An emrging compromise
Meanwhile, researchers in both universities and in industry are looking at a compromise approach to reconfigurable hardware. They point out that even if you partition a system into nonoverlapping modes and share hardware, many of the critical hardware modules will be common to almost all the modes. It makes little sense to pay the overhead to implement these functions in programmable logic. Conversely, the functions that could benefit most from reconfigurable techniques tend to be relatively small and isolated.

Hence these researchers conclude that the best approach may be a conventional SoC, using modern processors and DSP cores to shift as much functionality as possible into software, and then deploying small, localized blocks of reprogrammable logic fabric only at those portions in the design where reconfigurability will have the greatest advantages.

This approach makes the configurable logic fabric just another hard IP block in the tool kit of the SoC designer. Such blocks are intermediate between pure hardware and processor cores, in that they require supporting software and configuration data in order to work, but don't actually execute code at run-time.

This may be the most plausible view of the future. If so, it bodes well for vendors who have invested in the concept of an embeddable FPGA-like core. The suffix "-like" is important here, because researchers also report that the requirements for an embeddable logic fabric are quite different from those for a stand-alone FPGA. Possibly the most thought on this subject in the U.S. has gone on at Leopard Logic (Cupertino, Calif.), which has produced a line of cores specifically for embedding. But Actel Corp. (Sunnyvale, Calif.) and eASIC Corp. (San Jose, Calif.) have also been active in the area. Significantly, almost-unknown M2000 (a privately held concern in Paris, France) may have the most design wins for embedded configurable fabric, dating back to last year.

The company has been quietly providing embedded fabric for both time-to-market reduction in SoCs and for more adventuresome true reconfigurable computing applications within Europe. And recently it was announced that IBM Microelectronics has been working for some time with Xilinx to produce an embeddable fabric of as yet undisclosed specifications.

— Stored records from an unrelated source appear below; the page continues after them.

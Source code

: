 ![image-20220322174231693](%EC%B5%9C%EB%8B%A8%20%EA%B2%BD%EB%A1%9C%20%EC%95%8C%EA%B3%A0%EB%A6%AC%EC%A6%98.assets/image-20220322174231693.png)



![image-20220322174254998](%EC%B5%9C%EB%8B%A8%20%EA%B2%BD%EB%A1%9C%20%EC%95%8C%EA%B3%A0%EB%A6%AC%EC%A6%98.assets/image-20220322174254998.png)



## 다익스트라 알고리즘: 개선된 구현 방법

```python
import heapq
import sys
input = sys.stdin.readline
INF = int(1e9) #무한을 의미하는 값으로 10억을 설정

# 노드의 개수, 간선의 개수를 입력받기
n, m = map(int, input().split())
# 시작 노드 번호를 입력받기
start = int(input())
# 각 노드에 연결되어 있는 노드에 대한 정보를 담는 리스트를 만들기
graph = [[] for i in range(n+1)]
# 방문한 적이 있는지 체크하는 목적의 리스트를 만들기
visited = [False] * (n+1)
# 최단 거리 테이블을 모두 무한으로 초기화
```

So that is the landscape. Given the difficulties of engineering an application to take advantage of either hardware reuse or hardware simplification, it is likely that the main applications of reconfigurable hardware will continue to be providing for engineering changes, reducing development time and permitting product customization at shipment time. Reconfigurability in software, however, will continue to expand its range through systems as more and more powerful processors, accelerated by more and more algorithm-specific instructions, extend the range of software solutions into previously hardware-only areas.